### Aim of the exercise
Your task is to restate every entry below word for word and omit the images.

### Dataset extract

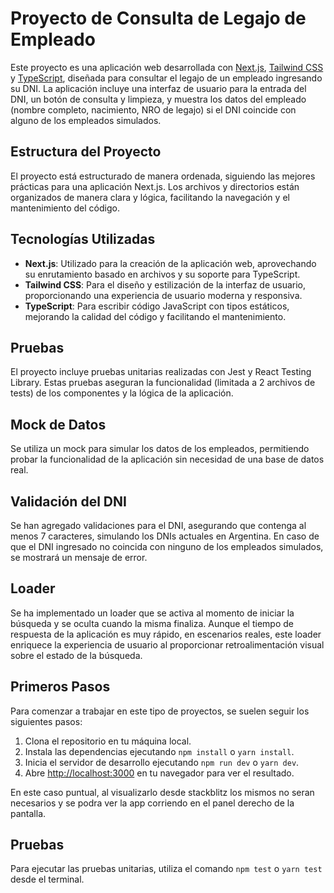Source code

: # Proyecto de Consulta de Legajo de Empleado

Este proyecto es una aplicación web desarrollada con [Next.js](https://nextjs.org/), [Tailwind CSS](https://tailwindcss.com/) y [TypeScript](https://www.typescriptlang.org/), diseñada para consultar el legajo de un empleado ingresando su DNI. La aplicación incluye una interfaz de usuario para la entrada del DNI, un botón de consulta y limpieza, y muestra los datos del empleado (nombre completo, nacimiento, NRO de legajo) si el DNI coincide con alguno de los empleados simulados.

## Estructura del Proyecto

El proyecto está estructurado de manera ordenada, siguiendo las mejores prácticas para una aplicación Next.js. Los archivos y directorios están organizados de manera clara y lógica, facilitando la navegación y el mantenimiento del código.

## Tecnologías Utilizadas

- **Next.js**: Utilizado para la creación de la aplicación web, aprovechando su enrutamiento basado en archivos y su soporte para TypeScript.
- **Tailwind CSS**: Para el diseño y estilización de la interfaz de usuario, proporcionando una experiencia de usuario moderna y responsiva.
- **TypeScript**: Para escribir código JavaScript con tipos estáticos, mejorando la calidad del código y facilitando el mantenimiento.

## Pruebas

El proyecto incluye pruebas unitarias realizadas con Jest y React Testing Library. Estas pruebas aseguran la funcionalidad (limitada a 2 archivos de tests) de los componentes y la lógica de la aplicación.

## Mock de Datos

Se utiliza un mock para simular los datos de los empleados, permitiendo probar la funcionalidad de la aplicación sin necesidad de una base de datos real.

## Validación del DNI

Se han agregado validaciones para el DNI, asegurando que contenga al menos 7 caracteres, simulando los DNIs actuales en Argentina. En caso de que el DNI ingresado no coincida con ninguno de los empleados simulados, se mostrará un mensaje de error.

## Loader

Se ha implementado un loader que se activa al momento de iniciar la búsqueda y se oculta cuando la misma finaliza. Aunque el tiempo de respuesta de la aplicación es muy rápido, en escenarios reales, este loader enriquece la experiencia de usuario al proporcionar retroalimentación visual sobre el estado de la búsqueda.

## Primeros Pasos

Para comenzar a trabajar en este tipo de proyectos, se suelen seguir los siguientes pasos:

1. Clona el repositorio en tu máquina local.
2. Instala las dependencias ejecutando `npm install` o `yarn install`.
3. Inicia el servidor de desarrollo ejecutando `npm run dev` o `yarn dev`.
4. Abre [http://localhost:3000](http://localhost:3000) en tu navegador para ver el resultado.

En este caso puntual, al visualizarlo desde stackblitz los mismos no seran necesarios y se podra ver la app corriendo en el panel derecho de la pantalla.

## Pruebas

Para ejecutar las pruebas unitarias, utiliza el comando `npm test` o `yarn test` desde el terminal.
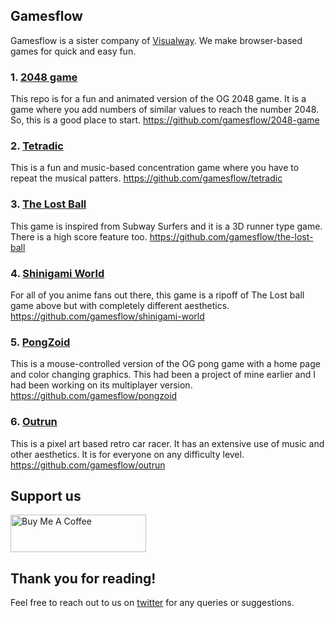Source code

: ## Gamesflow

Gamesflow is a sister company of [Visualway](https://visualway.netlify.app). We make browser-based games for quick and easy fun.

### 1. [2048 game](https://two0four8.onrender.com)

This repo is for a fun and animated version of the OG 2048 game. It is a game where you add numbers of similar values to reach the number 2048. So, this is a good place to start.
https://github.com/gamesflow/2048-game

### 2. [Tetradic](https://tetradic.onrender.com)

This is a fun and music-based concentration game where you have to repeat the musical patters. 
https://github.com/gamesflow/tetradic

### 3. [The Lost Ball](https://thelostball.onrender.com)
This game is inspired from Subway Surfers and it is a 3D runner type game. There is a high score feature too.
https://github.com/gamesflow/the-lost-ball

### 4. [Shinigami World](https://shinigamiworld.onrender.com)
For all of you anime fans out there, this game is a ripoff of The Lost ball game above but with completely different aesthetics.
https://github.com/gamesflow/shinigami-world

### 5. [PongZoid](https://pongzoid.onrender.com)
This is a mouse-controlled version of the OG pong game with a home page and color changing graphics. This had been a project of mine earlier and I had been working on its multiplayer version. 
https://github.com/gamesflow/pongzoid

### 6. [Outrun](https://outrun.onrender.com/)
This is a pixel art based retro car racer. It has an extensive use of music and other aesthetics. It is for everyone on any difficulty level.
https://github.com/gamesflow/outrun

## Support us

<a href="https://www.buymeacoffee.com/rainboestrykr" target="_blank"><img src="https://cdn.buymeacoffee.com/buttons/v2/default-yellow.png" alt="Buy Me A Coffee" style="height: 60px !important;width: 217px !important;" ></a>

## Thank you for reading!
Feel free to reach out to us on [twitter](https://twitter.com/visualwayorg) for any queries or suggestions.

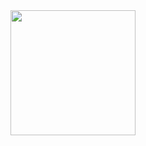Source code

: <div align="center">
  <img height="200" src="https://cdn.discordapp.com/attachments/1138151911523098706/1256999515370557480/messagif.gif?ex=6682cf86&is=66817e06&hm=557f602c50dbaa932131d703d1633c1e4430c87d5f098bb49f6c1a3f0b813c74&"  />
</div>

<!---
I SEE U
---!>
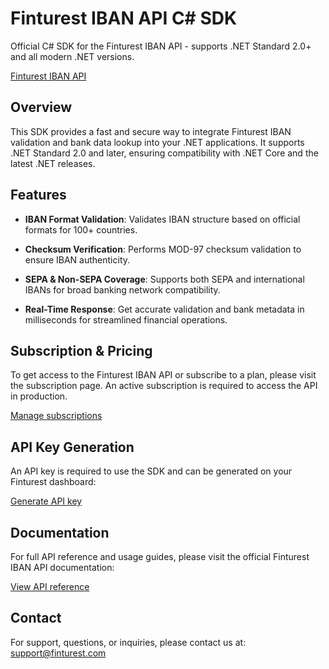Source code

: # Finturest IBAN API C# SDK

Official C# SDK for the Finturest IBAN API - supports .NET Standard 2.0+ and all modern .NET versions.

[Finturest IBAN API](https://finturest.com/products/iban-api)

## Overview

This SDK provides a fast and secure way to integrate Finturest IBAN validation and bank data lookup into your .NET applications. It supports .NET Standard 2.0 and later, ensuring compatibility with .NET Core and the latest .NET releases.

## Features

- **IBAN Format Validation**: Validates IBAN structure based on official formats for 100+ countries.

- **Checksum Verification**: Performs MOD-97 checksum validation to ensure IBAN authenticity.

- **SEPA & Non-SEPA Coverage**: Supports both SEPA and international IBANs for broad banking network compatibility.

- **Real-Time Response**: Get accurate validation and bank metadata in milliseconds for streamlined financial operations.

## Subscription & Pricing

To get access to the Finturest IBAN API or subscribe to a plan, please visit the subscription page. An active subscription is required to access the API in production.

[Manage subscriptions](https://finturest.com/dashboard/subscriptions)

## API Key Generation

An API key is required to use the SDK and can be generated on your Finturest dashboard:

[Generate API key](https://finturest.com/dashboard/access-tokens)

## Documentation

For full API reference and usage guides, please visit the official Finturest IBAN API documentation:

[View API reference](https://api.finturest.com/docs/#tag/iban)

## Contact

For support, questions, or inquiries, please contact us at: [support@finturest.com](mailto:support@finturest.com)
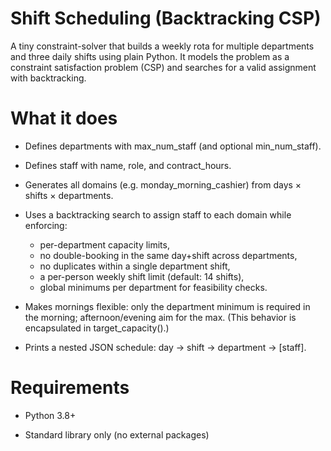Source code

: # Shift Scheduling (Backtracking CSP)

A tiny constraint-solver that builds a weekly rota for multiple departments and three daily shifts using plain Python. It models the problem as a constraint satisfaction problem (CSP) and searches for a valid assignment with backtracking.

# What it does
- Defines departments with max_num_staff (and optional min_num_staff).

- Defines staff with name, role, and contract_hours.

- Generates all domains (e.g. monday_morning_cashier) from days × shifts × departments.

- Uses a backtracking search to assign staff to each domain while enforcing:

    - per-department capacity limits,
    - no double-booking in the same day+shift across departments,
    - no duplicates within a single department shift,
    - a per-person weekly shift limit (default: 14 shifts),
    - global minimums per department for feasibility checks.

- Makes mornings flexible: only the department minimum is required in the morning; afternoon/evening aim for the max.
(This behavior is encapsulated in target_capacity().)

- Prints a nested JSON schedule: day → shift → department → [staff].

# Requirements

- Python 3.8+

- Standard library only (no external packages)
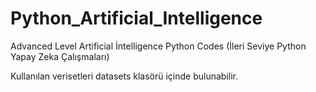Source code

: # Python_Artificial_Intelligence
Advanced Level Artificial İntelligence Python Codes
(İleri Seviye Python Yapay Zeka Çalışmaları)

Kullanılan verisetleri datasets klasörü içinde bulunabilir.
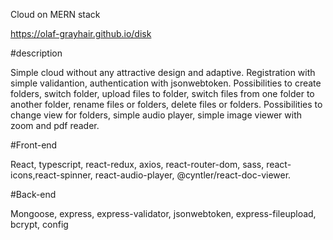 Cloud on MERN stack

https://olaf-grayhair.github.io/disk

#description

Simple cloud without any attractive design and adaptive.
Registration with simple validantion, authentication with jsonwebtoken.
Possibilities to create folders, switch folder, upload files to folder, 
switch files from one folder to another folder, rename files or folders, delete files or folders.
Possibilities to change view for folders, simple audio player, simple image viewer with zoom and pdf reader.


#Front-end

React, typescript, react-redux, axios, react-router-dom, sass, react-icons,react-spinner, react-audio-player, @cyntler/react-doc-viewer.

#Back-end

Mongoose, express, express-validator, jsonwebtoken, express-fileupload, bcrypt, config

### Exercise response
Source code

: # Proyecto de Consulta de Legajo de Empleado

Este proyecto es una aplicación web desarrollada con [Next.js](https://nextjs.org/), [Tailwind CSS](https://tailwindcss.com/) y [TypeScript](https://www.typescriptlang.org/), diseñada para consultar el legajo de un empleado ingresando su DNI. La aplicación incluye una interfaz de usuario para la entrada del DNI, un botón de consulta y limpieza, y muestra los datos del empleado (nombre completo, nacimiento, NRO de legajo) si el DNI coincide con alguno de los empleados simulados.

## Estructura del Proyecto

El proyecto está estructurado de manera ordenada, siguiendo las mejores prácticas para una aplicación Next.js. Los archivos y directorios están organizados de manera clara y lógica, facilitando la navegación y el mantenimiento del código.

## Tecnologías Utilizadas

- **Next.js**: Utilizado para la creación de la aplicación web, aprovechando su enrutamiento basado en archivos y su soporte para TypeScript.
- **Tailwind CSS**: Para el diseño y estilización de la interfaz de usuario, proporcionando una experiencia de usuario moderna y responsiva.
- **TypeScript**: Para escribir código JavaScript con tipos estáticos, mejorando la calidad del código y facilitando el mantenimiento.

## Pruebas

El proyecto incluye pruebas unitarias realizadas con Jest y React Testing Library. Estas pruebas aseguran la funcionalidad (limitada a 2 archivos de tests) de los componentes y la lógica de la aplicación.

## Mock de Datos

Se utiliza un mock para simular los datos de los empleados, permitiendo probar la funcionalidad de la aplicación sin necesidad de una base de datos real.

## Validación del DNI

Se han agregado validaciones para el DNI, asegurando que contenga al menos 7 caracteres, simulando los DNIs actuales en Argentina. En caso de que el DNI ingresado no coincida con ninguno de los empleados simulados, se mostrará un mensaje de error.

## Loader

Se ha implementado un loader que se activa al momento de iniciar la búsqueda y se oculta cuando la misma finaliza. Aunque el tiempo de respuesta de la aplicación es muy rápido, en escenarios reales, este loader enriquece la experiencia de usuario al proporcionar retroalimentación visual sobre el estado de la búsqueda.

## Primeros Pasos

Para comenzar a trabajar en este tipo de proyectos, se suelen seguir los siguientes pasos:

1. Clona el repositorio en tu máquina local.
2. Instala las dependencias ejecutando `npm install` o `yarn install`.
3. Inicia el servidor de desarrollo ejecutando `npm run dev` o `yarn dev`.
4. Abre [http://localhost:3000](http://localhost:3000) en tu navegador para ver el resultado.

En este caso puntual, al visualizarlo desde stackblitz los mismos no seran necesarios y se podra ver la app corriendo en el panel derecho de la pantalla.

## Pruebas

Para ejecutar las pruebas unitarias, utiliza el comando `npm test` o `yarn test` desde el terminal.
Source code

: ## Gamesflow

Gamesflow is a sister company of [Visualway](https://visualway.netlify.app). We make browser-based games for quick and easy fun.

### 1. [2048 game](https://two0four8.onrender.com)

This repo is for a fun and animated version of the OG 2048 game. It is a game where you add numbers of similar values to reach the number 2048. So, this is a good place to start.
https://github.com/gamesflow/2048-game

### 2. [Tetradic](https://tetradic.onrender.com)

This is a fun and music-based concentration game where you have to repeat the musical patters. 
https://github.com/gamesflow/tetradic

### 3. [The Lost Ball](https://thelostball.onrender.com)
This game is inspired from Subway Surfers and it is a 3D runner type game. There is a high score feature too.
https://github.com/gamesflow/the-lost-ball

### 4. [Shinigami World](https://shinigamiworld.onrender.com)
For all of you anime fans out there, this game is a ripoff of The Lost ball game above but with completely different aesthetics.
https://github.com/gamesflow/shinigami-world

### 5. [PongZoid](https://pongzoid.onrender.com)
This is a mouse-controlled version of the OG pong game with a home page and color changing graphics. This had been a project of mine earlier and I had been working on its multiplayer version. 
https://github.com/gamesflow/pongzoid

### 6. [Outrun](https://outrun.onrender.com/)
This is a pixel art based retro car racer. It has an extensive use of music and other aesthetics. It is for everyone on any difficulty level.
https://github.com/gamesflow/outrun

## Support us

<a href="https://www.buymeacoffee.com/rainboestrykr" target="_blank"><img src="https://cdn.buymeacoffee.com/buttons/v2/default-yellow.png" alt="Buy Me A Coffee" style="height: 60px !important;width: 217px !important;" ></a>

## Thank you for reading!
Feel free to reach out to us on [twitter](https://twitter.com/visualwayorg) for any queries or suggestions.

Source code

: <div align="center">
  <img height="200" src="https://cdn.discordapp.com/attachments/1138151911523098706/1256999515370557480/messagif.gif?ex=6682cf86&is=66817e06&hm=557f602c50dbaa932131d703d1633c1e4430c87d5f098bb49f6c1a3f0b813c74&"  />
</div>

<!---
I SEE U
---!>
Source code

: # Finturest IBAN API C# SDK

Official C# SDK for the Finturest IBAN API - supports .NET Standard 2.0+ and all modern .NET versions.

[Finturest IBAN API](https://finturest.com/products/iban-api)

## Overview

This SDK provides a fast and secure way to integrate Finturest IBAN validation and bank data lookup into your .NET applications. It supports .NET Standard 2.0 and later, ensuring compatibility with .NET Core and the latest .NET releases.

## Features

- **IBAN Format Validation**: Validates IBAN structure based on official formats for 100+ countries.

- **Checksum Verification**: Performs MOD-97 checksum validation to ensure IBAN authenticity.

- **SEPA & Non-SEPA Coverage**: Supports both SEPA and international IBANs for broad banking network compatibility.

- **Real-Time Response**: Get accurate validation and bank metadata in milliseconds for streamlined financial operations.

## Subscription & Pricing

To get access to the Finturest IBAN API or subscribe to a plan, please visit the subscription page. An active subscription is required to access the API in production.

[Manage subscriptions](https://finturest.com/dashboard/subscriptions)

## API Key Generation

An API key is required to use the SDK and can be generated on your Finturest dashboard:

[Generate API key](https://finturest.com/dashboard/access-tokens)

## Documentation

For full API reference and usage guides, please visit the official Finturest IBAN API documentation:

[View API reference](https://api.finturest.com/docs/#tag/iban)

## Contact

For support, questions, or inquiries, please contact us at: [support@finturest.com](mailto:support@finturest.com)
Source code

: # Shift Scheduling (Backtracking CSP)

A tiny constraint-solver that builds a weekly rota for multiple departments and three daily shifts using plain Python. It models the problem as a constraint satisfaction problem (CSP) and searches for a valid assignment with backtracking.

# What it does
- Defines departments with max_num_staff (and optional min_num_staff).

- Defines staff with name, role, and contract_hours.

- Generates all domains (e.g. monday_morning_cashier) from days × shifts × departments.

- Uses a backtracking search to assign staff to each domain while enforcing:

    - per-department capacity limits,
    - no double-booking in the same day+shift across departments,
    - no duplicates within a single department shift,
    - a per-person weekly shift limit (default: 14 shifts),
    - global minimums per department for feasibility checks.

- Makes mornings flexible: only the department minimum is required in the morning; afternoon/evening aim for the max.
(This behavior is encapsulated in target_capacity().)

- Prints a nested JSON schedule: day → shift → department → [staff].

# Requirements

- Python 3.8+

- Standard library only (no external packages)
Source code

: # Python_Artificial_Intelligence
Advanced Level Artificial İntelligence Python Codes
(İleri Seviye Python Yapay Zeka Çalışmaları)

Kullanılan verisetleri datasets klasörü içinde bulunabilir.
 Cloud on MERN stack

https://olaf-grayhair.github.io/disk

#description

Simple cloud without any attractive design and adaptive.
Registration with simple validantion, authentication with jsonwebtoken.
Possibilities to create folders, switch folder, upload files to folder, 
switch files from one folder to another folder, rename files or folders, delete files or folders.
Possibilities to change view for folders, simple audio player, simple image viewer with zoom and pdf reader.


#Front-end

React, typescript, react-redux, axios, react-router-dom, sass, react-icons,react-spinner, react-audio-player, @cyntler/react-doc-viewer.

#Back-end

Mongoose, express, express-validator, jsonwebtoken, express-fileupload, bcrypt, config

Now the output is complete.